• **YOUR TASK**
Track down each line below containing the string "punch" and copy it.

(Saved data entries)

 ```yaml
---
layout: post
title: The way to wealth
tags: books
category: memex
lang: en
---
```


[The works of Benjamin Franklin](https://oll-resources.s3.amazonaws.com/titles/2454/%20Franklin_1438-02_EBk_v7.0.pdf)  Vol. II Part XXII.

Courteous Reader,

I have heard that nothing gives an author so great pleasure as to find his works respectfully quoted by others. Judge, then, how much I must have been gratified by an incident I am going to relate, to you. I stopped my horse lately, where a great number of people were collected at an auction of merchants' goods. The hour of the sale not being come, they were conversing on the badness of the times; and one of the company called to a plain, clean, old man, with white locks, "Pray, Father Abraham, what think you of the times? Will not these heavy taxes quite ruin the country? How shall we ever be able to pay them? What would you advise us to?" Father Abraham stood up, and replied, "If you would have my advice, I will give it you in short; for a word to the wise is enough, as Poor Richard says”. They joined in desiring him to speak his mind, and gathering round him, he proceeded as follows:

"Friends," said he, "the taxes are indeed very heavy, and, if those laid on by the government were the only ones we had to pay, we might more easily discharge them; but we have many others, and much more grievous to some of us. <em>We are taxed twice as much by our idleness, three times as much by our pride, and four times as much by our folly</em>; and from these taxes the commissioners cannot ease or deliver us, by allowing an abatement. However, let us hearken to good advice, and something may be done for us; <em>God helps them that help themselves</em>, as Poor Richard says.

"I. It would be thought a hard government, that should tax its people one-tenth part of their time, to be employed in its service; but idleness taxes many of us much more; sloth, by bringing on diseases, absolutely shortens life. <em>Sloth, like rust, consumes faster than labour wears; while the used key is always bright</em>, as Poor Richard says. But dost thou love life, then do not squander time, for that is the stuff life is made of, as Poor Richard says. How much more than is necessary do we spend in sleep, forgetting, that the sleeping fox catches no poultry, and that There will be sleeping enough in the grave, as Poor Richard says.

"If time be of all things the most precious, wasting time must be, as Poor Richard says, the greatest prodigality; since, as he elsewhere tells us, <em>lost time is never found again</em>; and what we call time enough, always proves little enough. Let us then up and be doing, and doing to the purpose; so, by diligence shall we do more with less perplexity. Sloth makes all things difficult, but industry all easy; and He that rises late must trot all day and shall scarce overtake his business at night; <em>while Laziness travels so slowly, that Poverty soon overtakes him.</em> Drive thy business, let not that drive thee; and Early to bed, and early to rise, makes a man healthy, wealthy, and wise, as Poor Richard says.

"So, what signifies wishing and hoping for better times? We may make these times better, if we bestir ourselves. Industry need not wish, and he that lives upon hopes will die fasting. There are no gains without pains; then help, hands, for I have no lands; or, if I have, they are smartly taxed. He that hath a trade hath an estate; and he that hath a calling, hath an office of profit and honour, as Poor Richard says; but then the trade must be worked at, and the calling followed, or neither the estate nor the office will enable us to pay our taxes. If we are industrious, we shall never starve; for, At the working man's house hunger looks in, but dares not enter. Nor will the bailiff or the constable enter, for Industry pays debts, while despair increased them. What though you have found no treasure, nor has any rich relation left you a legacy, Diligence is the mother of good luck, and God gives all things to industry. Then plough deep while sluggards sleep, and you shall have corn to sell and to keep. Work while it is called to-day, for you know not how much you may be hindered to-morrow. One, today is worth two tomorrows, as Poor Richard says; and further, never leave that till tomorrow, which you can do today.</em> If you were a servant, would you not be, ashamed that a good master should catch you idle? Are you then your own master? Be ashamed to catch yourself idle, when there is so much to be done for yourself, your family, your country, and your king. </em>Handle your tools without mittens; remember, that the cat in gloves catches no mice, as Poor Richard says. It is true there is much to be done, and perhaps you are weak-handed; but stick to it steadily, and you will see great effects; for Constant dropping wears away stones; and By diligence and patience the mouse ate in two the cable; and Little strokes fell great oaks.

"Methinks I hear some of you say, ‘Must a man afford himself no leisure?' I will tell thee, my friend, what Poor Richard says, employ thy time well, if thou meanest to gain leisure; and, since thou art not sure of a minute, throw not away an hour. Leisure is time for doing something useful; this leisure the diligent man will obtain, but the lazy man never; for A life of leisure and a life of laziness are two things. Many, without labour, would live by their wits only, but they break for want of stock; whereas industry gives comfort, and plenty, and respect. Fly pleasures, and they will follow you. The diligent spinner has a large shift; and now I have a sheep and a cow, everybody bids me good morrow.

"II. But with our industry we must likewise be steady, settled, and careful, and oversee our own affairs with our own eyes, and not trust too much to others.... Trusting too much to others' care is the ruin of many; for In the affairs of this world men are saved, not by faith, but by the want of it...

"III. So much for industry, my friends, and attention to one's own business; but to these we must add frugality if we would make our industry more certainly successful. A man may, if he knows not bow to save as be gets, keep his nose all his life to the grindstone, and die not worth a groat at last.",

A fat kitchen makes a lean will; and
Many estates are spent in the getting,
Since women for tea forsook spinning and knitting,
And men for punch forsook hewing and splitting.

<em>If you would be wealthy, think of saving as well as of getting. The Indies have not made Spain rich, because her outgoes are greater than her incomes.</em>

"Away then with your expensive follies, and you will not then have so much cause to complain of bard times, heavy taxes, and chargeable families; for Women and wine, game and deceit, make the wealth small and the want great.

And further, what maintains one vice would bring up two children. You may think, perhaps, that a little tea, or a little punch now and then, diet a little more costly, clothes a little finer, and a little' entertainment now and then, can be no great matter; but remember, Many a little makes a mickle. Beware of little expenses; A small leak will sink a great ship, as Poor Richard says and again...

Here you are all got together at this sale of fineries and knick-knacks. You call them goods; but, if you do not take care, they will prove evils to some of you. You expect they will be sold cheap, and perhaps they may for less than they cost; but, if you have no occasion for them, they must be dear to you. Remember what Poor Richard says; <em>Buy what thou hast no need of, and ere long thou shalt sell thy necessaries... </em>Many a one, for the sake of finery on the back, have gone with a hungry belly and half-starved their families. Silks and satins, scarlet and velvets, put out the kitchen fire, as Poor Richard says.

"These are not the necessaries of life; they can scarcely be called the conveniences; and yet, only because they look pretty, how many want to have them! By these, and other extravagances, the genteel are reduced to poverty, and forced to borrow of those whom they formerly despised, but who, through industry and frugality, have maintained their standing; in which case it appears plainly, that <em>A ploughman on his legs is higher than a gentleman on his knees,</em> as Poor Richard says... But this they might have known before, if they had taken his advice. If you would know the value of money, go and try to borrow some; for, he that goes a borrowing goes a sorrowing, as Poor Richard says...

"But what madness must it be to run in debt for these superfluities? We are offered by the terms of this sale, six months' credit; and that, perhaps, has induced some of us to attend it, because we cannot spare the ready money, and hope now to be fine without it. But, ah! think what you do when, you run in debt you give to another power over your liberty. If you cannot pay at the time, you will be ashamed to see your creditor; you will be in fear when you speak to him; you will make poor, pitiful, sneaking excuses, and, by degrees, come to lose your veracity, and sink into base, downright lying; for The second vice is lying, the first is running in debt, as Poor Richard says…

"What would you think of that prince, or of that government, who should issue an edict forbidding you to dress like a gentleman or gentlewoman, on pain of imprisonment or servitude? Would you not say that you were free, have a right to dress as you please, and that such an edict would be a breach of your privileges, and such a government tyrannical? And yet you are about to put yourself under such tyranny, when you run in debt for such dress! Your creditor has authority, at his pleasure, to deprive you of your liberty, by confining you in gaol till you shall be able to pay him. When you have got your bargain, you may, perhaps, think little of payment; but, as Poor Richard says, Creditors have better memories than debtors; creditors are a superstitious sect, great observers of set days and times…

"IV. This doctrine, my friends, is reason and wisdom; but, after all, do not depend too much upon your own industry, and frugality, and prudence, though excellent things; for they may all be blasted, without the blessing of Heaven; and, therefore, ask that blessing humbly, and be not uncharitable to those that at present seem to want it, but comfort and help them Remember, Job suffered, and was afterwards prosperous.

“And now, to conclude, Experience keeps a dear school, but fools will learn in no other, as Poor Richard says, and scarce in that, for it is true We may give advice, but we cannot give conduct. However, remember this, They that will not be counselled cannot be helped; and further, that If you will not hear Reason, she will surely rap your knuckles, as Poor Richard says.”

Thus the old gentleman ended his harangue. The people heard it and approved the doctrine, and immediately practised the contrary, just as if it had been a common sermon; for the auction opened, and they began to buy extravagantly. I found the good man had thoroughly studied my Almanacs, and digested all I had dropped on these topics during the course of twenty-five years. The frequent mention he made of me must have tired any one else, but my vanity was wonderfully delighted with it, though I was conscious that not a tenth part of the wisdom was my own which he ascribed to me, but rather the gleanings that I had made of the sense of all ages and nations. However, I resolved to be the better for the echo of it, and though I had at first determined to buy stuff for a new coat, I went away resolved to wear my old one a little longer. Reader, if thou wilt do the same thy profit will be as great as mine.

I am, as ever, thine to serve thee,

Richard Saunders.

• **OUTPUT FOR THIS EXERCISE**
And men for punch forsook hewing and splitting.
And further, what maintains one vice would bring up two children. You may think, perhaps, that a little tea, or a little punch now and then, diet a little more costly, clothes a little finer, and a little' entertainment now and then, can be no great matter; but remember, Many a little makes a mickle. Beware of little expenses; A small leak will sink a great ship, as Poor Richard says and again...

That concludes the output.